Fat Tailed
Fat-Tailed is a toy webapp that fits typical fat-tailed distributions to financial data. The data selection consists of (i) indexes such as the S&P 500, Nikkei, DAX, CAC 40; and of (ii) cryptocurrencies such as Bitcoin, Ether, Litecoin. This page gives a few details about the distributions and the technology used.
Distributions
Student’s t
The fit
function of scipy.stats.cauchy is used. Three parameters are estimated: degree of freedom, location and scale.
Note that, denoting \(\text{df}\) the degree of freedom, for \(\text{df}=1\), it is a Cauchy distribution, and for \(\text{df} \to \infty\), it becomes a normal distribution.
Lévy Stable
The fit
function of
scipy.stats.levy_stable turned out to be ridiculously slow, to the point of not being usable for a pseudo-realtime webapp.
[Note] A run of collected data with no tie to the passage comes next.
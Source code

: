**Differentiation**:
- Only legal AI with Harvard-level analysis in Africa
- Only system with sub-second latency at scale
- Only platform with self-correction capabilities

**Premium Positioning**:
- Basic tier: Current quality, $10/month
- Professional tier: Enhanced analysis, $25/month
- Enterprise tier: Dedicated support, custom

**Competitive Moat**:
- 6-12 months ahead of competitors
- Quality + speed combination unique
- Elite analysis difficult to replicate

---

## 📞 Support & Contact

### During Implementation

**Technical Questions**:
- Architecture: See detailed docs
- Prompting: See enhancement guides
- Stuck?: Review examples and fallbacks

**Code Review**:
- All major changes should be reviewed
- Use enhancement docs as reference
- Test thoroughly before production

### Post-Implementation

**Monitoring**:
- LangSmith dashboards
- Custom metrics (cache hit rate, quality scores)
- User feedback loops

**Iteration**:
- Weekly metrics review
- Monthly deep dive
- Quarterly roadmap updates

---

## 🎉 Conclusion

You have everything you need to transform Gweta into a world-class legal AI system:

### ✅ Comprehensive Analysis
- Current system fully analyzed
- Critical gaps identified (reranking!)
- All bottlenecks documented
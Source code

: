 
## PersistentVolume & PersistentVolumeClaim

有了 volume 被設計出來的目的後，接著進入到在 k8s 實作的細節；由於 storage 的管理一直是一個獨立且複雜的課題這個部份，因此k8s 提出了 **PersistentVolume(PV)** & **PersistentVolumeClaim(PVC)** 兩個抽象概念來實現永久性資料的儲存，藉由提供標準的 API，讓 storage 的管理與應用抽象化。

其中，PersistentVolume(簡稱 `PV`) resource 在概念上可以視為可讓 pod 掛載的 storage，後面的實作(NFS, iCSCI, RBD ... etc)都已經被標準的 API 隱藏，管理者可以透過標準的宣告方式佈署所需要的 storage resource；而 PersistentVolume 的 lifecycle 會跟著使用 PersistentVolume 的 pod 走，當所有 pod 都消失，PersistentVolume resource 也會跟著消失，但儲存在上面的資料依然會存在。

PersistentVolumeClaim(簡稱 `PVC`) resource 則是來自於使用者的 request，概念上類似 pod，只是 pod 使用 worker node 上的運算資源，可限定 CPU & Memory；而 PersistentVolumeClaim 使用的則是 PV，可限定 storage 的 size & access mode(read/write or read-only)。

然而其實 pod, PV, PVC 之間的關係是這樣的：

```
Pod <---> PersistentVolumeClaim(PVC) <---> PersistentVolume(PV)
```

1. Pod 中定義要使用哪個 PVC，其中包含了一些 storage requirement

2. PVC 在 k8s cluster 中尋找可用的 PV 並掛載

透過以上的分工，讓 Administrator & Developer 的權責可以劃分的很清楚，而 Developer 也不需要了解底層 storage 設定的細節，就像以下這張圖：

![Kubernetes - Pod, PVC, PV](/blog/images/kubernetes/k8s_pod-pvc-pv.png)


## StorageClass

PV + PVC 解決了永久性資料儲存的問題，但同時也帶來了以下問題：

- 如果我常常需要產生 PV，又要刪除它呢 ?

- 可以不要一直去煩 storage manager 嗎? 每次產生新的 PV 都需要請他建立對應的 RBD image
Instead we rely on the pylevy module (source code available on GitHub).
Four parameters are estimated: alpha, beta, location and scale.
Cauchy
The fit
function of scipy.stats.cauchy is used. As mentioned above, it coincides with the Student’s t distribution with one degree of freedom. Two parameters are estimated: location and scale.
Normal
Although the normal distribution is not fat-tailed, it provides a good reference to compare with other distributions (for the normal distribution is arguably the best known and most used—and misused—distribution). It also gives some insights on why one should worry about using risk measurement such as the value at risk (VaR) using the Variance-Covariance Method based on a normal distribution (see, e.g., Risklet).
The fit
function of scipy.stats.norm is used. Two parameters are estimated: location (\(\mu\)) and scale (\(\sigma\)).
Goodness-of-Fit
When one wants to determine whether an observed sample is drawn from a specific continuous distribution, the Kolmogorov-Smirnov goodness-of-fit test may first come to mind. However, here we estimate the distribution parameters using the sample (and thus the fitted distribution and the sample are not independent), which may add some level of complexity in order to meaningfully perform this test (Wikipedia, 2021).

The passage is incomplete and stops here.